## WHAT YOU NEED TO DO
Print the listing below word for word, but drop any pictures it contains.

## INFORMATION PROVIDED

=== Section Start ===

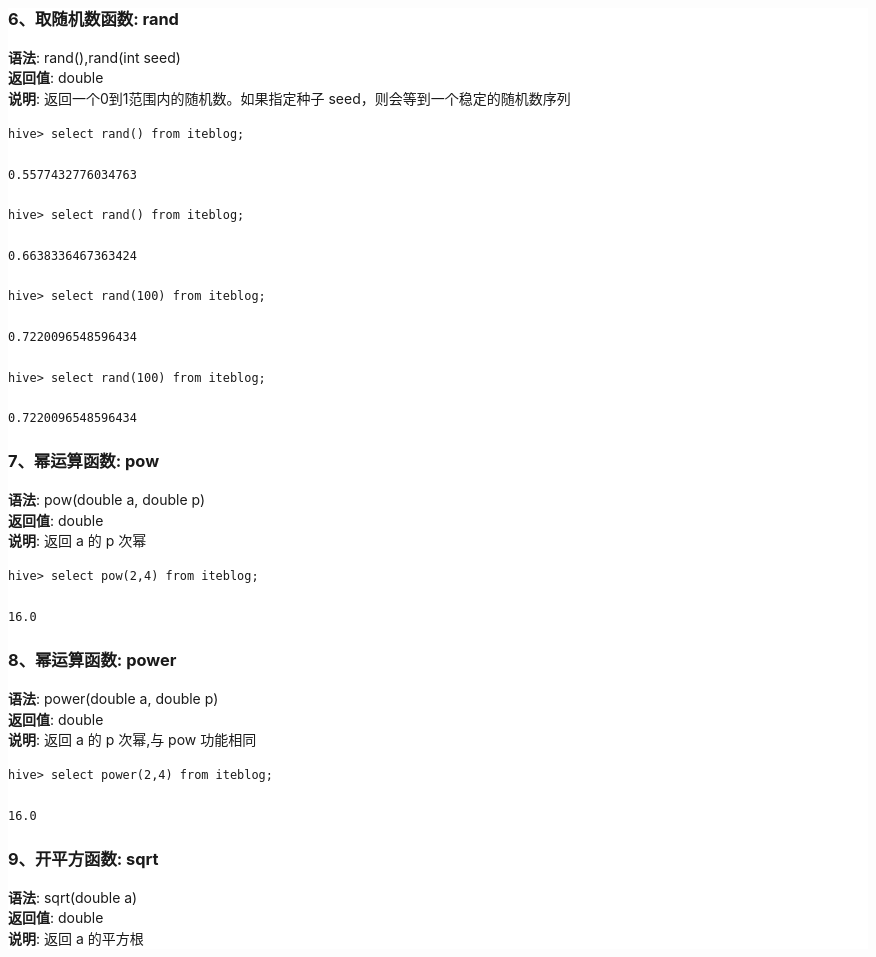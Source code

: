 ### 6、取随机数函数: rand

**语法**: rand(),rand(int seed)  
**返回值**: double  
**说明**: 返回一个0到1范围内的随机数。如果指定种子 seed，则会等到一个稳定的随机数序列

```
hive> select rand() from iteblog;

0.5577432776034763

hive> select rand() from iteblog;

0.6638336467363424

hive> select rand(100) from iteblog;

0.7220096548596434

hive> select rand(100) from iteblog;

0.7220096548596434
```

### 7、幂运算函数: pow

**语法**: pow(double a, double p)  
**返回值**: double  
**说明**: 返回 a 的 p 次幂

```
hive> select pow(2,4) from iteblog;

16.0
```

### 8、幂运算函数: power

**语法**: power(double a, double p)  
**返回值**: double  
**说明**: 返回 a 的 p 次幂,与 pow 功能相同

```
hive> select power(2,4) from iteblog;

16.0
```

### 9、开平方函数: sqrt

**语法**: sqrt(double a)  
**返回值**: double  
**说明**: 返回 a 的平方根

=== Section End ===

## COMPLETED EXERCISE
Source code

: ### 6、取随机数函数: rand

**语法**: rand(),rand(int seed)  
**返回值**: double  
**说明**: 返回一个0到1范围内的随机数。如果指定种子 seed，则会等到一个稳定的随机数序列

```
hive> select rand() from iteblog;

0.5577432776034763

hive> select rand() from iteblog;

0.6638336467363424

hive> select rand(100) from iteblog;

0.7220096548596434

hive> select rand(100) from iteblog;

0.7220096548596434
```

### 7、幂运算函数: pow

**语法**: pow(double a, double p)  
**返回值**: double  
**说明**: 返回 a 的 p 次幂

```
hive> select pow(2,4) from iteblog;

16.0
```

### 8、幂运算函数: power

**语法**: power(double a, double p)  
**返回值**: double  
**说明**: 返回 a 的 p 次幂,与 pow 功能相同

```
hive> select power(2,4) from iteblog;

16.0
```

### 9、开平方函数: sqrt

**语法**: sqrt(double a)  
**返回值**: double  
**说明**: 返回 a 的平方根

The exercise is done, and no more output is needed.